**Data for analysis:**
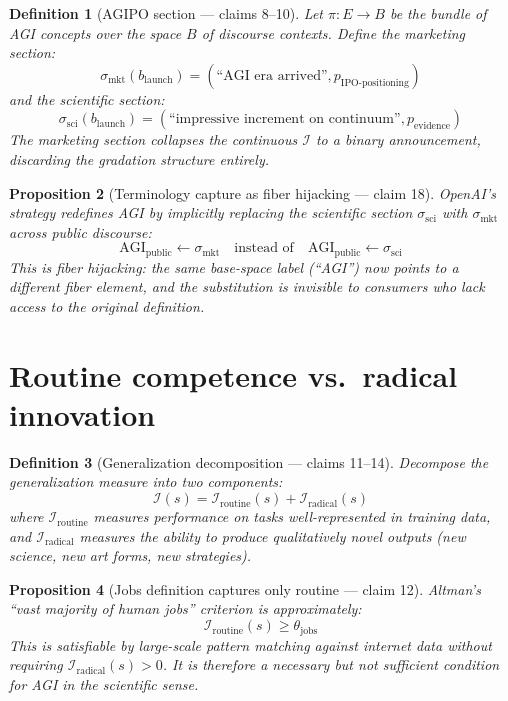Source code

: \documentclass[11pt,a4paper]{article}
\newtheorem{definition}{Definition}[section]
\newtheorem{proposition}[definition]{Proposition}
\begin{document}
\begin{definition}[AGIPO section --- claims 8--10]
\label{def:agipo}
Let $\pi : E \to B$ be the bundle of AGI concepts over the space
$B$ of discourse contexts. Define the marketing section:
\[
  \sigma_{\text{mkt}}(b_{\text{launch}}) =
    (\text{``AGI era arrived''}, p_{\text{IPO-positioning}})
\]
and the scientific section:
\[
  \sigma_{\text{sci}}(b_{\text{launch}}) =
    (\text{``impressive increment on continuum''}, p_{\text{evidence}})
\]
The marketing section collapses the continuous $\mathcal{I}$ to a binary
announcement, discarding the gradation structure entirely.
\end{definition}

\begin{proposition}[Terminology capture as fiber hijacking --- claim 18]
\label{prop:capture}
OpenAI's strategy redefines AGI by implicitly replacing the scientific
section $\sigma_{\text{sci}}$ with $\sigma_{\text{mkt}}$ across public
discourse:
\[
  \text{AGI}_{\text{public}} \leftarrow \sigma_{\text{mkt}}
  \quad \text{instead of} \quad
  \text{AGI}_{\text{public}} \leftarrow \sigma_{\text{sci}}
\]
This is fiber hijacking: the same base-space label (``AGI'') now points to
a different fiber element, and the substitution is invisible to consumers
who lack access to the original definition.
\end{proposition}

\section{Routine competence vs.\ radical innovation}
\label{sec:routine-radical}

\begin{definition}[Generalization decomposition --- claims 11--14]
\label{def:decomp}
Decompose the generalization measure into two components:
\[
  \mathcal{I}(s) = \mathcal{I}_{\text{routine}}(s) + \mathcal{I}_{\text{radical}}(s)
\]
where $\mathcal{I}_{\text{routine}}$ measures performance on tasks well-represented
in training data, and $\mathcal{I}_{\text{radical}}$ measures the ability to
produce qualitatively novel outputs (new science, new art forms, new strategies).
\end{definition}

\begin{proposition}[Jobs definition captures only routine --- claim 12]
\label{prop:jobs}
Altman's ``vast majority of human jobs'' criterion is approximately:
\[
  \mathcal{I}_{\text{routine}}(s) \geq \theta_{\text{jobs}}
\]
This is satisfiable by large-scale pattern matching against internet data
without requiring $\mathcal{I}_{\text{radical}}(s) > 0$. It is therefore
a necessary but not sufficient condition for AGI in the scientific sense.
\end{proposition}
\end{document}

**Task description:**
Across the whole listing above, repeat each line exactly and leave out the images.

**Task response:**
Source code

: \documentclass[11pt,a4paper]{article}
\newtheorem{definition}{Definition}[section]
\newtheorem{proposition}[definition]{Proposition}
\begin{document}
\begin{definition}[AGIPO section --- claims 8--10]
\label{def:agipo}
Let $\pi : E \to B$ be the bundle of AGI concepts over the space
$B$ of discourse contexts. Define the marketing section:
\[
  \sigma_{\text{mkt}}(b_{\text{launch}}) =
    (\text{``AGI era arrived''}, p_{\text{IPO-positioning}})
\]
and the scientific section:
\[
  \sigma_{\text{sci}}(b_{\text{launch}}) =
    (\text{``impressive increment on continuum''}, p_{\text{evidence}})
\]
The marketing section collapses the continuous $\mathcal{I}$ to a binary
announcement, discarding the gradation structure entirely.
\end{definition}

\begin{proposition}[Terminology capture as fiber hijacking --- claim 18]
\label{prop:capture}
OpenAI's strategy redefines AGI by implicitly replacing the scientific
section $\sigma_{\text{sci}}$ with $\sigma_{\text{mkt}}$ across public
discourse:
\[
  \text{AGI}_{\text{public}} \leftarrow \sigma_{\text{mkt}}
  \quad \text{instead of} \quad
  \text{AGI}_{\text{public}} \leftarrow \sigma_{\text{sci}}
\]
This is fiber hijacking: the same base-space label (``AGI'') now points to
a different fiber element, and the substitution is invisible to consumers
who lack access to the original definition.
\end{proposition}

\section{Routine competence vs.\ radical innovation}
\label{sec:routine-radical}

\begin{definition}[Generalization decomposition --- claims 11--14]
\label{def:decomp}
Decompose the generalization measure into two components:
\[
  \mathcal{I}(s) = \mathcal{I}_{\text{routine}}(s) + \mathcal{I}_{\text{radical}}(s)
\]
where $\mathcal{I}_{\text{routine}}$ measures performance on tasks well-represented
in training data, and $\mathcal{I}_{\text{radical}}$ measures the ability to
produce qualitatively novel outputs (new science, new art forms, new strategies).
\end{definition}

\begin{proposition}[Jobs definition captures only routine --- claim 12]
\label{prop:jobs}
Altman's ``vast majority of human jobs'' criterion is approximately:
\[
  \mathcal{I}_{\text{routine}}(s) \geq \theta_{\text{jobs}}
\]
This is satisfiable by large-scale pattern matching against internet data
without requiring $\mathcal{I}_{\text{radical}}(s) > 0$. It is therefore
a necessary but not sufficient condition for AGI in the scientific sense.
\end{proposition}
\end{document}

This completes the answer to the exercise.